- What to work on: Where a line in the data below includes the word "master", count it. State the total and nothing more.

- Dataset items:
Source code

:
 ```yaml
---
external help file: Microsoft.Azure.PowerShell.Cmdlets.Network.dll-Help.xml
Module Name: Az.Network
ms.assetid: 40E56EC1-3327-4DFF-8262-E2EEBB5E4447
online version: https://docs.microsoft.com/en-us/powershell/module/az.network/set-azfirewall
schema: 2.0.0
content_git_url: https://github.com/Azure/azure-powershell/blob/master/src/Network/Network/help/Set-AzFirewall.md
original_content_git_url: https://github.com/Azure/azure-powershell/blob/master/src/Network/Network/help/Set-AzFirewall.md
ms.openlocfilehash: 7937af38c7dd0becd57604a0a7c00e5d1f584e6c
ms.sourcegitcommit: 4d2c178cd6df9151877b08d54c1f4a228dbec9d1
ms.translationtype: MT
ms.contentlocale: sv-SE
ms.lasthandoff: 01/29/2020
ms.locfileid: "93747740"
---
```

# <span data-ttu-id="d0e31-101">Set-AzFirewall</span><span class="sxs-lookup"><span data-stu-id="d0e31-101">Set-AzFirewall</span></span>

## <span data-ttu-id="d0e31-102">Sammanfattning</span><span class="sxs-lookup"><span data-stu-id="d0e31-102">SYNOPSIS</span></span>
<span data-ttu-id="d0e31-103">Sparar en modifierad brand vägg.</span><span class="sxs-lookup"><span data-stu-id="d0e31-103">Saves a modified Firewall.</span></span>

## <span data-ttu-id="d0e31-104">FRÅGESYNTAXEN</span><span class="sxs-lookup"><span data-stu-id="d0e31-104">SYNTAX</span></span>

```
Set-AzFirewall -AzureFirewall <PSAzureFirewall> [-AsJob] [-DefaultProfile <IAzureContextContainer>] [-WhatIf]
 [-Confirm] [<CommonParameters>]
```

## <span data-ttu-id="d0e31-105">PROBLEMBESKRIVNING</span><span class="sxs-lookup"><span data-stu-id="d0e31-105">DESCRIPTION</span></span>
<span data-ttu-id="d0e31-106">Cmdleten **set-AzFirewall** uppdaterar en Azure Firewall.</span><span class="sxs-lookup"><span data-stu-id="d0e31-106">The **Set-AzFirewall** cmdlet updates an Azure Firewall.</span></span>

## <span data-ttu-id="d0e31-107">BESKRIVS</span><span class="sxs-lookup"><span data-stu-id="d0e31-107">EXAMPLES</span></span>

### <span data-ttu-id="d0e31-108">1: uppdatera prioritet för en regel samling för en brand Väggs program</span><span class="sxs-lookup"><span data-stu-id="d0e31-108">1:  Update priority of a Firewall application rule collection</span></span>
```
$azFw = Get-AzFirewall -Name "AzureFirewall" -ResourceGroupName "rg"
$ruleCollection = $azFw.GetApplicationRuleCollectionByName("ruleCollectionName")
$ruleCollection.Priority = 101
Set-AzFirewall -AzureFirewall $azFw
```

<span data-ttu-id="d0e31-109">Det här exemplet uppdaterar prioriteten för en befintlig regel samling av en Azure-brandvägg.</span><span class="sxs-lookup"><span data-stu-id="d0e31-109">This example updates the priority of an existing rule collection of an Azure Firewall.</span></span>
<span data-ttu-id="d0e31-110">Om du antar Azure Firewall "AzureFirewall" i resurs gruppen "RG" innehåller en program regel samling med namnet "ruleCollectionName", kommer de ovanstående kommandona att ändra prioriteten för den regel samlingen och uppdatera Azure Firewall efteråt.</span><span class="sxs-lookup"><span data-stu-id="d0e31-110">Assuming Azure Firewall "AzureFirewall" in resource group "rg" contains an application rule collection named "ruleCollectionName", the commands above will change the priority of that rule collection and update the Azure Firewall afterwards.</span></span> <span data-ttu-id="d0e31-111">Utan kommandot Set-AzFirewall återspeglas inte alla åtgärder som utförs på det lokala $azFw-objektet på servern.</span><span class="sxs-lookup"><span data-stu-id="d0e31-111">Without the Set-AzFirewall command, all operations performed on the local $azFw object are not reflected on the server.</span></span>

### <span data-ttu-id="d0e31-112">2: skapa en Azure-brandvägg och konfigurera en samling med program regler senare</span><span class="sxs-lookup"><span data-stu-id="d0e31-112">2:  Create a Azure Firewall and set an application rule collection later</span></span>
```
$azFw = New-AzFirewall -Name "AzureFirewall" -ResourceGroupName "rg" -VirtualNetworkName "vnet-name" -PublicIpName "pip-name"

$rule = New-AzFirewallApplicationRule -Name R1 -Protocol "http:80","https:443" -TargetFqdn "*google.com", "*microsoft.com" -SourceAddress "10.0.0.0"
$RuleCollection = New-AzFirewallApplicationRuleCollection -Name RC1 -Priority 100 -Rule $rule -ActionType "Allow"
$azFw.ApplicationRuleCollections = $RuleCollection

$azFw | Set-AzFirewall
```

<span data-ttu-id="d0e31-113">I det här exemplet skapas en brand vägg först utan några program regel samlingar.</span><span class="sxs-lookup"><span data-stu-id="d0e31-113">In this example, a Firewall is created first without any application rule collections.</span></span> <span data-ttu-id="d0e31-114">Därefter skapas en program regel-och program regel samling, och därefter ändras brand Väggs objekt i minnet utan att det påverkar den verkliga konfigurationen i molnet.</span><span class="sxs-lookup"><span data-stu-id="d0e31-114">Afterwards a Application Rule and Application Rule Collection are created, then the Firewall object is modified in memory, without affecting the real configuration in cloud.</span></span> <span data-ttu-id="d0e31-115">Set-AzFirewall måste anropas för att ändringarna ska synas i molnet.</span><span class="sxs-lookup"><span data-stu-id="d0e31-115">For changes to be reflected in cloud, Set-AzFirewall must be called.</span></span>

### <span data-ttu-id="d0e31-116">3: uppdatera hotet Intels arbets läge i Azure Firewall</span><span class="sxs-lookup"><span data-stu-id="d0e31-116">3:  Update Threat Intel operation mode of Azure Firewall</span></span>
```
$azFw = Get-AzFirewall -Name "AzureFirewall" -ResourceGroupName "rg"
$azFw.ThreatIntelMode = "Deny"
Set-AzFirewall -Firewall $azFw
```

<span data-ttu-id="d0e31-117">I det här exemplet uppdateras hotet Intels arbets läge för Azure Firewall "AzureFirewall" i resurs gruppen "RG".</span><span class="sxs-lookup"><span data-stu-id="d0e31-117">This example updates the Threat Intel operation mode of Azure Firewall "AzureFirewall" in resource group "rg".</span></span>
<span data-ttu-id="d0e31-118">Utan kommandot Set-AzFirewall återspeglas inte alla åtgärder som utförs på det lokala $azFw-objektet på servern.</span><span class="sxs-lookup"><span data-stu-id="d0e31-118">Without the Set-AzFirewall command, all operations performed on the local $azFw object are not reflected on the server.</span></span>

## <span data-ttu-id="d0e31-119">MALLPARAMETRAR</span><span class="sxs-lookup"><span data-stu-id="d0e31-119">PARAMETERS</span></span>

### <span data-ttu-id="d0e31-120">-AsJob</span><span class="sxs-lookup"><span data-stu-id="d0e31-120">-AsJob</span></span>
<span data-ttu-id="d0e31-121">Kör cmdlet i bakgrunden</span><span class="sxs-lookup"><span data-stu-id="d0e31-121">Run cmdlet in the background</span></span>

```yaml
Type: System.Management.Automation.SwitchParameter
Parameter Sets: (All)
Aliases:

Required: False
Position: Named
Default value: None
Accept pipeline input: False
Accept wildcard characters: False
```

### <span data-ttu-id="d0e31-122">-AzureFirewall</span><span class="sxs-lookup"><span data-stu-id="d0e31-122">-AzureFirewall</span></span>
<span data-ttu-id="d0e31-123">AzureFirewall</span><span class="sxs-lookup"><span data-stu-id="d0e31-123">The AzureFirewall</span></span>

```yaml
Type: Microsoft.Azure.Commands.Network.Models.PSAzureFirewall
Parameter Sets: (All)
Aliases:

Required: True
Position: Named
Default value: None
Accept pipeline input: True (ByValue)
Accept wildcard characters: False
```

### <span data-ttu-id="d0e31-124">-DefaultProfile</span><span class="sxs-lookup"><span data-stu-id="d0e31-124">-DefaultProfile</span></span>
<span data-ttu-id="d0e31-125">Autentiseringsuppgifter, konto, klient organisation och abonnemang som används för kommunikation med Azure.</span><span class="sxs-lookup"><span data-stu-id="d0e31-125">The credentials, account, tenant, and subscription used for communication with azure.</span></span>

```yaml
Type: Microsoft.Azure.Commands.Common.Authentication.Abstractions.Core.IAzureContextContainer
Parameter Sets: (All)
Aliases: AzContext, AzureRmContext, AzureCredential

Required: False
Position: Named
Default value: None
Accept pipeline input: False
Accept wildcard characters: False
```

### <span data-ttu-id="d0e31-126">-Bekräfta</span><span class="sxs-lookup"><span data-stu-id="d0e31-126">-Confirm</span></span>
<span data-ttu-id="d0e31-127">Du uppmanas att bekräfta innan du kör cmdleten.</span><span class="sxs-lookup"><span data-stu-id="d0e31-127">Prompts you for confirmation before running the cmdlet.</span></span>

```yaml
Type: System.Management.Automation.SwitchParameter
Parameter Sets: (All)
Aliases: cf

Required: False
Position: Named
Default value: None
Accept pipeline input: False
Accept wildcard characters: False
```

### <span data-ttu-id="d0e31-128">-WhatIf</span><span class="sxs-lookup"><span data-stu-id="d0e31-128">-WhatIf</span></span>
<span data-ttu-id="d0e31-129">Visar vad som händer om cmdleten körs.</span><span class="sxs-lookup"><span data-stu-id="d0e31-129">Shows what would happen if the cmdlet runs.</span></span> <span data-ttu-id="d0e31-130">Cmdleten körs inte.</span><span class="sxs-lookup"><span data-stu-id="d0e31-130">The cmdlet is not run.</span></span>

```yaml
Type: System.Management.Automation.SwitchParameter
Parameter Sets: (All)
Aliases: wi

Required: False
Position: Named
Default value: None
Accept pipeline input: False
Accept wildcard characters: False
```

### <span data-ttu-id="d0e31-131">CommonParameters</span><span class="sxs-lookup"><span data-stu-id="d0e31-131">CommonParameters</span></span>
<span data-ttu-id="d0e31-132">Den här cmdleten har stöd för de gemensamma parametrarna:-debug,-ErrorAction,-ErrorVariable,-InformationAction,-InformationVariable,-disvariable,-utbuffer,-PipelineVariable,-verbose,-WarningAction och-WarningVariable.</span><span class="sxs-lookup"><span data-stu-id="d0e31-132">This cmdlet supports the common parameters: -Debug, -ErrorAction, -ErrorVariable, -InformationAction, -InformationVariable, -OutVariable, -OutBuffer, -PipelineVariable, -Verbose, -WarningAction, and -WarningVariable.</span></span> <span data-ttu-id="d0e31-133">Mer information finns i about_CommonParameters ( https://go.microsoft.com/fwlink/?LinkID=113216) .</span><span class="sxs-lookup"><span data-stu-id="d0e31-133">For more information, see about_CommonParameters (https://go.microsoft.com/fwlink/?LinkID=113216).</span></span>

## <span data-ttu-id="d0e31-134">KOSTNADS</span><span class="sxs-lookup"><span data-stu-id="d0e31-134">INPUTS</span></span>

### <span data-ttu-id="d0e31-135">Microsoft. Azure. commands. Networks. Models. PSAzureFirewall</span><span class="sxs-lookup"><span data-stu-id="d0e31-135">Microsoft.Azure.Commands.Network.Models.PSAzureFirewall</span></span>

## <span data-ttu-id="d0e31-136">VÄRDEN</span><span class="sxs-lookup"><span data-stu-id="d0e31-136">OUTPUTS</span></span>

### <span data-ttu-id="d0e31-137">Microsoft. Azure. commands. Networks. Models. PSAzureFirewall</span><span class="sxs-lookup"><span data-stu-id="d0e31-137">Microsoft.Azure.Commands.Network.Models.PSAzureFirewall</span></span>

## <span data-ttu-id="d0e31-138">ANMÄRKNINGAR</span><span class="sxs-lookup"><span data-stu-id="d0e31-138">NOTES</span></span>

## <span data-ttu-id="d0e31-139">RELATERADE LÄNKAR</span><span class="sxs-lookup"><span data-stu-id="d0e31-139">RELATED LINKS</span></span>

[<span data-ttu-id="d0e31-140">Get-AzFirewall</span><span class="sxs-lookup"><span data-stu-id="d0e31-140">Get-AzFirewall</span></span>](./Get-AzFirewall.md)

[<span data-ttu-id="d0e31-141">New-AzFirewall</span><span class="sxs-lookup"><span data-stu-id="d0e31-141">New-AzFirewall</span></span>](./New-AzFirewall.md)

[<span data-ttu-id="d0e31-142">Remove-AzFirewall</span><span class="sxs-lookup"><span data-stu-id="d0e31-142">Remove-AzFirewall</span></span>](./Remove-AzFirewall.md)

- Your response: 2